We are asked to determine if the plaintiff’s allegations are sufficient to survive a CPLR 3211 motion to dismiss where the plaintiff concedes that the defendant adhered to the contractual limitations on purchasing subprime securities.

The undisputed facts of the case are as follows: The plaintiff, Ambac Assured U.K., guaranteed timely payment of principal and interest for certain notes issued by Ballantyne, a special purpose vehicle established to reinsure term life insurance policies. To capitalize itself and finance the required reserves, Ballantyne issued more than $2 billion in securities.
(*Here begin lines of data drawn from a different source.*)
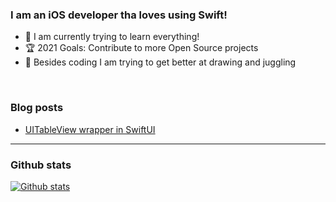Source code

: ### I am an iOS developer tha loves using Swift! 

- 📖 I am currently trying to learn everything!
- 🏆 2021 Goals: Contribute to more Open Source projects
- 🎪 Besides coding I am trying to get better at drawing and juggling

<!-- ### Connect with me: 

<!-- [<img align="left" alt="swiftwithivo.com" width="22px" src="https://www.iconsdb.com/icons/preview/gray/globe-xxl.png" />][website] 
[<img align="left" alt="tsonevInc | Twitter" width="22px" src="https://cdn.jsdelivr.net/npm/simple-icons@v3/icons/twitter.svg" />][twitter]
[<img align="left" alt="Ivaylo Tsonev | LinkedIn" width="22px" src="https://cdn.jsdelivr.net/npm/simple-icons@v3/icons/linkedin.svg" />][linkedin]
-->
</br>

### Blog posts
<!-- BLOG-POST-LIST:START -->
- [UITableView wrapper in SwiftUI](https://swiftwithivo.com/uitableview-wrapper-in-swiftui/)
<!-- BLOG-POST-LIST:END -->

---
### Github stats
[![Github stats](https://github-readme-stats.vercel.app/api?username=smeshko&count_private=true&show_icons=true&theme=dark)](https://github.com/anuraghazra/github-readme-stats)

[website]: https://swiftwithivo.com
[twitter]: https://twitter.com/tsonevInc
[linkedin]: https://www.linkedin.com/in/ivaylo-tsonev/
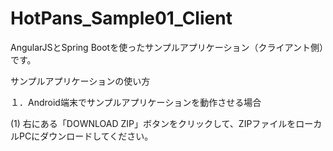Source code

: # HotPans_Sample01_Client
AngularJSとSpring Bootを使ったサンプルアプリケーション（クライアント側）です。

サンプルアプリケーションの使い方

１．Android端末でサンプルアプリケーションを動作させる場合

(1) 右にある「DOWNLOAD ZIP」ボタンをクリックして、ZIPファイルをローカルPCにダウンロードしてください。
On May 2, 2006, Ballantyne and the defendant entered into an investment management agreement (hereinafter referred to as the “IMA”) pursuant to which defendant agreed to act as the investment advisor for $1.65 billion of the proceeds raised by Ballantyne via its sale of the notes [FN1]. Pursuant to the IMA, Ballantyne opened two accounts: the Reinsurance Trust Account and the Pre-Funded Account over which the defendant had full investment authority subject to the investment guidelines.
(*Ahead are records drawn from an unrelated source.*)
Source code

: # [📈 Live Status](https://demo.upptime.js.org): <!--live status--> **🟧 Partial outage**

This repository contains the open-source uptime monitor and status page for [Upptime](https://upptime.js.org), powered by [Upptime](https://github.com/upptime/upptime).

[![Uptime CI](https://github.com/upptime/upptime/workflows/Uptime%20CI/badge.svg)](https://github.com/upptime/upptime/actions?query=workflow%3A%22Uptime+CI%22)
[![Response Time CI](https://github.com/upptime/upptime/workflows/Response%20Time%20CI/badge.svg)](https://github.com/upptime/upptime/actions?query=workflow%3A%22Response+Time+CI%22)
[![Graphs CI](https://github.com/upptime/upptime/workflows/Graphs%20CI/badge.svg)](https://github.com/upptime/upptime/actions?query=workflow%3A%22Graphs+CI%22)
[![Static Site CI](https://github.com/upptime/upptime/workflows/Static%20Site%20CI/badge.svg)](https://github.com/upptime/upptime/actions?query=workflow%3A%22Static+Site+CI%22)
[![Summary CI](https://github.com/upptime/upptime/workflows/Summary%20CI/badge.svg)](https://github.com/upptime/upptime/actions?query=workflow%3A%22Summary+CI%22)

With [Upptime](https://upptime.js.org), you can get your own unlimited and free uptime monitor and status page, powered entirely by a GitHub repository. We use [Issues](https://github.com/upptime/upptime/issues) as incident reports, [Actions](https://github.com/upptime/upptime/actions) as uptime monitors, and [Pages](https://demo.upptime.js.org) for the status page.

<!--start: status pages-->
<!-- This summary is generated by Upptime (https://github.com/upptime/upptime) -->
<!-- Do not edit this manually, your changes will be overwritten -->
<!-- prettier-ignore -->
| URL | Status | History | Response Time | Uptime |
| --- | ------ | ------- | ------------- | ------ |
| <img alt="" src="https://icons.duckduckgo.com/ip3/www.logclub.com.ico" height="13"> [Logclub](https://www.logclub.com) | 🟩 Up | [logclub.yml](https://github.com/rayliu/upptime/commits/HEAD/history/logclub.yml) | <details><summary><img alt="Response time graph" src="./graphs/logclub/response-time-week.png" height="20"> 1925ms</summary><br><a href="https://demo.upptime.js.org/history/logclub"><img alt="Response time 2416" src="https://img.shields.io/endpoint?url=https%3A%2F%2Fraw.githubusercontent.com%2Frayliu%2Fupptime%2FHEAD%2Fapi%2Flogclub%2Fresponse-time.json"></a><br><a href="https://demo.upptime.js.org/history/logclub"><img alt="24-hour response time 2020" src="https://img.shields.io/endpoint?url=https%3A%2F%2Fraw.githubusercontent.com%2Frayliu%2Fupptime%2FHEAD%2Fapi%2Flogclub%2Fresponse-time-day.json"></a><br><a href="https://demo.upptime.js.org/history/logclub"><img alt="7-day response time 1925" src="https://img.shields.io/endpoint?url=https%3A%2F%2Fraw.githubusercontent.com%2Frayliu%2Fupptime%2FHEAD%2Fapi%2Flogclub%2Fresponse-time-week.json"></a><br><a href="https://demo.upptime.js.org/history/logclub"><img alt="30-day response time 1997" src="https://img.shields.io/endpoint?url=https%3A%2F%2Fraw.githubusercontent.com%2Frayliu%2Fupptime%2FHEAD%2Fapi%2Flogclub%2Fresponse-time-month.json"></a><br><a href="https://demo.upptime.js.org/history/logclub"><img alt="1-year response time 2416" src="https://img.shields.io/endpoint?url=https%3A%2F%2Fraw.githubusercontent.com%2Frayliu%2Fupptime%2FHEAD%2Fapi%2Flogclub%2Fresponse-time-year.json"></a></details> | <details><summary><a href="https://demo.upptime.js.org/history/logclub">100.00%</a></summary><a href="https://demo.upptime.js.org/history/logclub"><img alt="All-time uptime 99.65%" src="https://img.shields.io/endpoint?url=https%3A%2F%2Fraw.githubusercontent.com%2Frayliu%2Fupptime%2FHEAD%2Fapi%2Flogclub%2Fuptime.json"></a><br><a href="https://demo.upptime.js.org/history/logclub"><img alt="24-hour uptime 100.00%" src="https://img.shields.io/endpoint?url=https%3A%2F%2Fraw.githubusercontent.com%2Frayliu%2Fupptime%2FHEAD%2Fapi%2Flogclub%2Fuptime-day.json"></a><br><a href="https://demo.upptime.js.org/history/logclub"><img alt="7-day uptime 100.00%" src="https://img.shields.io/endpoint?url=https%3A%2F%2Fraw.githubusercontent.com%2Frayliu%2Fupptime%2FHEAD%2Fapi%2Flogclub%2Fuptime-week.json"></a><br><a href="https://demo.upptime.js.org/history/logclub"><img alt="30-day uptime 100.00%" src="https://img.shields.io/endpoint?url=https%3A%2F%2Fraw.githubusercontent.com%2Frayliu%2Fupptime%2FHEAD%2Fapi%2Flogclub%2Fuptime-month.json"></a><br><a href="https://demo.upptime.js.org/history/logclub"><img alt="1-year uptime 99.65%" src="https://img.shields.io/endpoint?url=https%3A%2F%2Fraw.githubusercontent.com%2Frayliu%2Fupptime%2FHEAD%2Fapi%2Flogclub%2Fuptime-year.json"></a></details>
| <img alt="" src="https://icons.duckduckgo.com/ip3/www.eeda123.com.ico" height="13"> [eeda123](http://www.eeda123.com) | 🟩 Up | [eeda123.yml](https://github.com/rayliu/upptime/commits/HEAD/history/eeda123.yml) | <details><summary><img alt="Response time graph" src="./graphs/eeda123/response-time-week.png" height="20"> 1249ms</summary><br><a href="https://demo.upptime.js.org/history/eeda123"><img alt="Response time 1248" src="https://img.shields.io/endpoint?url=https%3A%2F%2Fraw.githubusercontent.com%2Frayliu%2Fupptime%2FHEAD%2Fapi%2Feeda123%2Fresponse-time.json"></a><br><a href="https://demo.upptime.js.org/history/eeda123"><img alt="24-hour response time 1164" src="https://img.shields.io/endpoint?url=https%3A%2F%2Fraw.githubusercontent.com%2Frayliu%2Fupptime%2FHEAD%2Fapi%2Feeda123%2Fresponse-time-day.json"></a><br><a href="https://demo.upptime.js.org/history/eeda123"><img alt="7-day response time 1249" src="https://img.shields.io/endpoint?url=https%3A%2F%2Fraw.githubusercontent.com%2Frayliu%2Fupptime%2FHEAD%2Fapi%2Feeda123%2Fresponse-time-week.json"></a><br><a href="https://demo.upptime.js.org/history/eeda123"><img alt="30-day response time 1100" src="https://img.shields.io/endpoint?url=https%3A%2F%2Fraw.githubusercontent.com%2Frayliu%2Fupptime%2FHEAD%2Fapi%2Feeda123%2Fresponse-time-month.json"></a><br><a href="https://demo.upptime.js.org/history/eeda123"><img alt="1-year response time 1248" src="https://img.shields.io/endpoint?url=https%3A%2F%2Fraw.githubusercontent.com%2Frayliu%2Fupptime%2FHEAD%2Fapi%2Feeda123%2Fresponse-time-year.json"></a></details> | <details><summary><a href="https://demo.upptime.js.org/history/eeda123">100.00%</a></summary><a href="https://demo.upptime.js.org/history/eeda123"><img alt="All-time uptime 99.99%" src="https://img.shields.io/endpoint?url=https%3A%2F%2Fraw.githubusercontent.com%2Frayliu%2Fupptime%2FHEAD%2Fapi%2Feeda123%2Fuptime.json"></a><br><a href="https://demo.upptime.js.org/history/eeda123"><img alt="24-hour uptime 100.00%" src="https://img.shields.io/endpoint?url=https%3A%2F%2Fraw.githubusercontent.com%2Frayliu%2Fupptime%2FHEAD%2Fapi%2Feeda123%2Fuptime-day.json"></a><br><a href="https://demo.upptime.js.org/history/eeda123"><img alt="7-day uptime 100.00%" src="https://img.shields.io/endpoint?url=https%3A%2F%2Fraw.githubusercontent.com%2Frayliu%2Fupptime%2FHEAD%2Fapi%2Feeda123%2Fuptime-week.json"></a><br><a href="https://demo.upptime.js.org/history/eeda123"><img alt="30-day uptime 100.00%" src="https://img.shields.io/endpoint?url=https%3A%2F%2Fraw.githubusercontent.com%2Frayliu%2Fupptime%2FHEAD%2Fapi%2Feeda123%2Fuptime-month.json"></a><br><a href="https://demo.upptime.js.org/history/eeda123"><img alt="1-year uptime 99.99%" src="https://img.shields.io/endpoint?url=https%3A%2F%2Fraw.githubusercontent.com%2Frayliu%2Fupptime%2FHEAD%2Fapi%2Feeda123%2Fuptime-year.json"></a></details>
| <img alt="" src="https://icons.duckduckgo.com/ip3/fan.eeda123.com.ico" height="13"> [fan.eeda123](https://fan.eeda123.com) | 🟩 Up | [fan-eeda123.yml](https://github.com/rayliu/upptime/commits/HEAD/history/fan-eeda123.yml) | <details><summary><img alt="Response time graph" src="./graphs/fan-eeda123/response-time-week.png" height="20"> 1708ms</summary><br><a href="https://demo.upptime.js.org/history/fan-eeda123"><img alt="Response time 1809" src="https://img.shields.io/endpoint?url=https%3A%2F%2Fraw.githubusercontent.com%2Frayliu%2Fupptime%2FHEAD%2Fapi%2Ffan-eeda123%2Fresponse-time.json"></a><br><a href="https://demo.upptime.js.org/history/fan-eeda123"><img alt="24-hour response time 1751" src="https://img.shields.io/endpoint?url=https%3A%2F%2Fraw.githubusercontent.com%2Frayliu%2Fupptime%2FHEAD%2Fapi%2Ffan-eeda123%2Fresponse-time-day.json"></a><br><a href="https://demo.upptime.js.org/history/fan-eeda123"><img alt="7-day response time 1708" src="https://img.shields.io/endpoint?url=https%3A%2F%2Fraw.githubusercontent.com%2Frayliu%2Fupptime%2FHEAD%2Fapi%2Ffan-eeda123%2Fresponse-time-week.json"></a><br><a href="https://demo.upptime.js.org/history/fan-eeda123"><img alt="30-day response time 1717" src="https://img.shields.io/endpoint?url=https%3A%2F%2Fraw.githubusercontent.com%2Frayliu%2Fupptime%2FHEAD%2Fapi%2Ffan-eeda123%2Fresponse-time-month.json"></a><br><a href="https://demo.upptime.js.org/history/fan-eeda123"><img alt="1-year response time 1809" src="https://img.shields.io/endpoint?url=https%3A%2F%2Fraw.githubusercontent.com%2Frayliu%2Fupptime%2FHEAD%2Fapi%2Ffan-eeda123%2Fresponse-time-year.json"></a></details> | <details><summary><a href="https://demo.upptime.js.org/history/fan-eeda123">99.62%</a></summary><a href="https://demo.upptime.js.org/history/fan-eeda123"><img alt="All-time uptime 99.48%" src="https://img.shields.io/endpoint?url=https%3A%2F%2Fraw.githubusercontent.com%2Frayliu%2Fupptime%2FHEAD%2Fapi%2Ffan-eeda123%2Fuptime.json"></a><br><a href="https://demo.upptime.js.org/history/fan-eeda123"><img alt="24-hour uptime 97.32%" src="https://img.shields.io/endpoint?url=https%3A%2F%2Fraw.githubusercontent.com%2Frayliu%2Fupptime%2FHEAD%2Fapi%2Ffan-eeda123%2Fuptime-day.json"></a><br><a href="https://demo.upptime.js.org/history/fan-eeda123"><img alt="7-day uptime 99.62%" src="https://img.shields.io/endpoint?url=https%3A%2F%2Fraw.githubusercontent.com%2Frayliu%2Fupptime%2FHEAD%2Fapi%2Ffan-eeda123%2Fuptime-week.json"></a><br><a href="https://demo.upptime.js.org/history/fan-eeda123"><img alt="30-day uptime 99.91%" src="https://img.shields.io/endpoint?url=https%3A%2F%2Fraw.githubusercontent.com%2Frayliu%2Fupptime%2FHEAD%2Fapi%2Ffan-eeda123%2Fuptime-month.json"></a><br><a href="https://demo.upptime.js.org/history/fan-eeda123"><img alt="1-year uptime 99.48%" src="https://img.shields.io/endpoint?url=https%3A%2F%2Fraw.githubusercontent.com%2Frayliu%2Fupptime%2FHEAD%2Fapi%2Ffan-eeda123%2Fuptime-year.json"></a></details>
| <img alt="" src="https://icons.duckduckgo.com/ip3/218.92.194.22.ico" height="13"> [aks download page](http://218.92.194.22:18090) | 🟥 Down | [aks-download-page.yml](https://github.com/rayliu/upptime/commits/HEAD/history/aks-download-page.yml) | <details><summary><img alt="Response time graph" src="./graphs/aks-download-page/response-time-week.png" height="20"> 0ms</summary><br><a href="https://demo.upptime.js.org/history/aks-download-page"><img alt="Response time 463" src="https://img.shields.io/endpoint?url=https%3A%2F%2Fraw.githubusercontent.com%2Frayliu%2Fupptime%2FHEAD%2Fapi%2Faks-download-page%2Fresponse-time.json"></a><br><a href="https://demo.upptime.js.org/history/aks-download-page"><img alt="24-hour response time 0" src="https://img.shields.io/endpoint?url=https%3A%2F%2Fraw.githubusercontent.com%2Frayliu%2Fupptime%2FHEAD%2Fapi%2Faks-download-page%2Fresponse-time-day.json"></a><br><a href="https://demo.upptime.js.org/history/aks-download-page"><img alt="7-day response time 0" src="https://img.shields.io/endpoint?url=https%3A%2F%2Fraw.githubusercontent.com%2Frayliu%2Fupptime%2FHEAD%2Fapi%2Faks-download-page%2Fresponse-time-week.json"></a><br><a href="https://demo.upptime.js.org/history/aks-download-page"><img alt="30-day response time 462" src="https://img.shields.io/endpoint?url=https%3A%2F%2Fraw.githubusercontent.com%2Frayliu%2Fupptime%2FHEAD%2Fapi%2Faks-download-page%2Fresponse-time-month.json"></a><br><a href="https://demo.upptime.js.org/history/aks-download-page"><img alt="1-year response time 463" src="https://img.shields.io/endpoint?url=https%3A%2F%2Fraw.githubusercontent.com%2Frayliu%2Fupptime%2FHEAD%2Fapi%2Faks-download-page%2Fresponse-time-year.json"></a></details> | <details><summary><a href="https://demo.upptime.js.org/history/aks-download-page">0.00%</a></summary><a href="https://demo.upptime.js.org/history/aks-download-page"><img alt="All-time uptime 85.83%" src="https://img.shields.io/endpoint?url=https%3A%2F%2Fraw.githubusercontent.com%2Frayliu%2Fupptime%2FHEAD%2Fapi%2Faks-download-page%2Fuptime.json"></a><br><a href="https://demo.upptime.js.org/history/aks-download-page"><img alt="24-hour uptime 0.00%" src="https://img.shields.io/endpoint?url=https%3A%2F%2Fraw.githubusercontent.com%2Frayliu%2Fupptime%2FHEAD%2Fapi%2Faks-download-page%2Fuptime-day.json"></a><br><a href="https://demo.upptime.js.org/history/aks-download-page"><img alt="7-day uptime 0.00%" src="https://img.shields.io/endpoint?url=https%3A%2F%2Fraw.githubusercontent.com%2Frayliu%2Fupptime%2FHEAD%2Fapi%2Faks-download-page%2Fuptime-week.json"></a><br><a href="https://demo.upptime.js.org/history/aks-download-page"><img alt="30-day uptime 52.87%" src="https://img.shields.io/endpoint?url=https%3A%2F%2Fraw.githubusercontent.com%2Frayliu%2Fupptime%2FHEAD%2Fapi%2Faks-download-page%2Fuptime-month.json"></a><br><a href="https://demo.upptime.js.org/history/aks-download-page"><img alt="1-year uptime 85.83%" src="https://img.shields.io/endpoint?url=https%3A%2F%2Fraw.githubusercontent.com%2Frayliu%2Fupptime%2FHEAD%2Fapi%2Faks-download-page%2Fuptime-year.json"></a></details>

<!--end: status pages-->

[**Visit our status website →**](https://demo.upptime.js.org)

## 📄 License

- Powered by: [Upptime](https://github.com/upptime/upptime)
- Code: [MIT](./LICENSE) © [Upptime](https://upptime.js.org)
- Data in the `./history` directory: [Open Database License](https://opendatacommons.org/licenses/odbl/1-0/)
The guidelines state that the goal of the investment policy “is to obtain reasonable income while providing a high level of safety of capital” (emphasis added). They identify the nature, quality and diversification requirements of the investments and contain specific limitations for investments on the basis of sectors and ratings.

The guidelines set forth the percentage of account assets which could be invested in each class and sector. Accordingly, permitted securities included home equity loan asset-backed securities (hereinafter referred to as “HELOS”) and mortgage-backed securities like Alt-A’s (hereinafter referred to as “MBS”). These securities required ratings of “A” through “AAA,” and could not exceed percentages of 60% and 50% of the accounts, respectively.

The IMA also contains a “Discharge of Liability” provision which states that the defendant does not guarantee the future performance of the accounts or any specific level of performance. It further states that the defendant shall have no liability for any losses “except to the extent such [l]osses are judicially determined to be proximately caused by the gross negligence or willful misconduct of [defendant] (emphasis added).” While the IMA is governed by New York law, it further requires that investments be made in compliance with Chapter 13 of the Delaware Insurance Code.

As of May 2006, the defendant began purchasing securities for the accounts. The record reflects that as of January 2007, approximately 30% of the assets in each account was invested in [*3]MBS, and approximately 59% of assets in both accounts was invested in HELOS. Subsequently, the accounts began sustaining losses. On December 28, 2007, after the accounts suffered significant losses, the guidelines were modified to require the defendant to seek approval from Ballantyne and the plaintiff before buying or selling assets for the accounts. The amended guidelines contained the same investment goal as the original guidelines, namely, obtaining “reasonable income while providing a high level of safety of capital.”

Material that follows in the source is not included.